[Your task]: Please copy out the entries below exactly, beginning with the line that contains "Updates an existing" and ending with the line that contains "Option| Default| Description", and include nothing outside that span.

═══ Record set

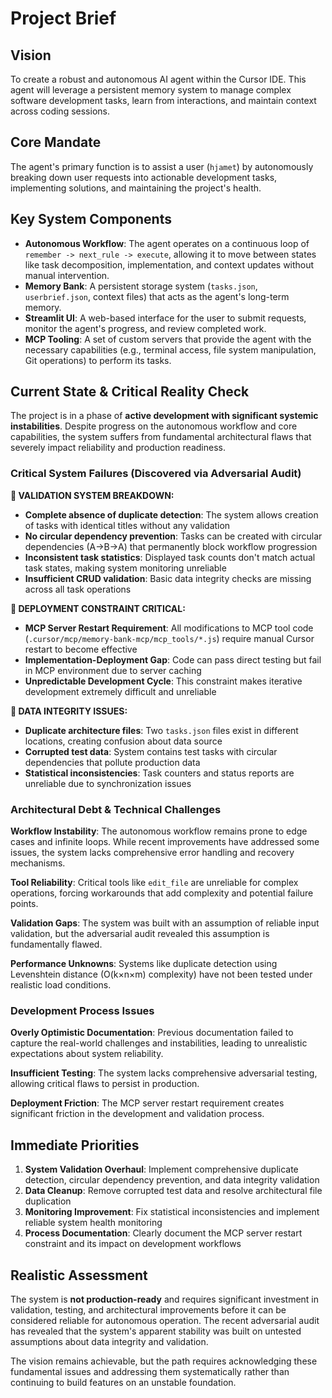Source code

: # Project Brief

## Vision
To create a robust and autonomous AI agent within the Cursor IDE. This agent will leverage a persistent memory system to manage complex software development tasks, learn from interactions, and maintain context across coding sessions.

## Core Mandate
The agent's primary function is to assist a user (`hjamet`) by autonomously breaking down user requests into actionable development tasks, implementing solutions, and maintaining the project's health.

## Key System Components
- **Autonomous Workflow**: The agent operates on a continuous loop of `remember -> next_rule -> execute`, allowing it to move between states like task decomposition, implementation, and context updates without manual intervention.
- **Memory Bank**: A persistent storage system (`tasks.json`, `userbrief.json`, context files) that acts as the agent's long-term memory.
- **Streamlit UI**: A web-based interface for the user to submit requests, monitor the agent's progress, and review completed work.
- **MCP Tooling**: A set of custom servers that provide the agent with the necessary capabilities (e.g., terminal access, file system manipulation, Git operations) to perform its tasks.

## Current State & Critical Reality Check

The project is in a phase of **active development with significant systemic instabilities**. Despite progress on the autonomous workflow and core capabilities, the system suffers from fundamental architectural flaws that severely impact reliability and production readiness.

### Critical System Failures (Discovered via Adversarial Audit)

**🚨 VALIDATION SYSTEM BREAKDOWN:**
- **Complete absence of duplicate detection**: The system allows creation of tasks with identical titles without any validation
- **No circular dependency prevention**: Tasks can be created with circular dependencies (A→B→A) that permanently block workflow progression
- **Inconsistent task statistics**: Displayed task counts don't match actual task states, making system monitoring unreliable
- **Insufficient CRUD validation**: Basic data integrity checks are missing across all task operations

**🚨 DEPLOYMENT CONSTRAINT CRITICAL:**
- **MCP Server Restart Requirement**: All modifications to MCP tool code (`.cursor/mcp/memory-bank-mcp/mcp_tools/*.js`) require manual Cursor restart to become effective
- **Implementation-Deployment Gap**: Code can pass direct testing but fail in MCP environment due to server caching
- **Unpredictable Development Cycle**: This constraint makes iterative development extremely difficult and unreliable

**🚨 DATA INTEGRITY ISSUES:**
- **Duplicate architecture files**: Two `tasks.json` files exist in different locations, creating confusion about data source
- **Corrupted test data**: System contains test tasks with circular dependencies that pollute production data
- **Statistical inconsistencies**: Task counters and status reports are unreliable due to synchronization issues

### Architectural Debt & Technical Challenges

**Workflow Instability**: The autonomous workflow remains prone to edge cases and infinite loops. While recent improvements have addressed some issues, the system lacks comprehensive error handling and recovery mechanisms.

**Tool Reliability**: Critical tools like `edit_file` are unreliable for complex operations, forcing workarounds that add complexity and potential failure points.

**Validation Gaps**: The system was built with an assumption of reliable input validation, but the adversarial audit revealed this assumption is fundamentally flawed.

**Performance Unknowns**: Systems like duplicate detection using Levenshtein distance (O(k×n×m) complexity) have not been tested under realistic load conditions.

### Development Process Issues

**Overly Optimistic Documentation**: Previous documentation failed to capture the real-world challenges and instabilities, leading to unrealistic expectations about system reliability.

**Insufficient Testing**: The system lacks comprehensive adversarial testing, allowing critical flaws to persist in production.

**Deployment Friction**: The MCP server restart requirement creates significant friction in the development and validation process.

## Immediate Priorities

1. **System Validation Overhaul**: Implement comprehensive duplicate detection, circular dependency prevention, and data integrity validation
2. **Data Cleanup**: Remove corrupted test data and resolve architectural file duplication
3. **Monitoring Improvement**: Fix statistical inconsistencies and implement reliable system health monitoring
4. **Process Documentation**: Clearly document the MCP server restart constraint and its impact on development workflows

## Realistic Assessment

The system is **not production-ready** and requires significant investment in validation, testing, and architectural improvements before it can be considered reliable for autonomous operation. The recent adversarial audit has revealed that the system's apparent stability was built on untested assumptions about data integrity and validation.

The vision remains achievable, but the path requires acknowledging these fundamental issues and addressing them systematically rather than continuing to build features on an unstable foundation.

══════
═══ Record set

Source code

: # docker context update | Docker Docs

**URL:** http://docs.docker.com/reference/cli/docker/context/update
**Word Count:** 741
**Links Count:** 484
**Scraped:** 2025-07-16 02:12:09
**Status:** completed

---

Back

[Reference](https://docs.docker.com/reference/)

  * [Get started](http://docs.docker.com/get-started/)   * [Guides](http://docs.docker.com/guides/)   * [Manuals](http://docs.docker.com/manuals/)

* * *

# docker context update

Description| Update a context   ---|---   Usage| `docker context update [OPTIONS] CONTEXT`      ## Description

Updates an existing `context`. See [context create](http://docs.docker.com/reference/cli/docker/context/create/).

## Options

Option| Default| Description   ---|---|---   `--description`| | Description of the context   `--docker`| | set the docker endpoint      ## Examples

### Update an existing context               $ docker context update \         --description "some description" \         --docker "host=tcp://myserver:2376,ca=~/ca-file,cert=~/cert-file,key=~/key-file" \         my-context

══════

[Answer space]:
Updates an existing `context`. See [context create](http://docs.docker.com/reference/cli/docker/context/create/).

## Options

Option| Default| Description   ---|---|---   `--description`| | Description of the context   `--docker`| | set the docker endpoint      ## Examples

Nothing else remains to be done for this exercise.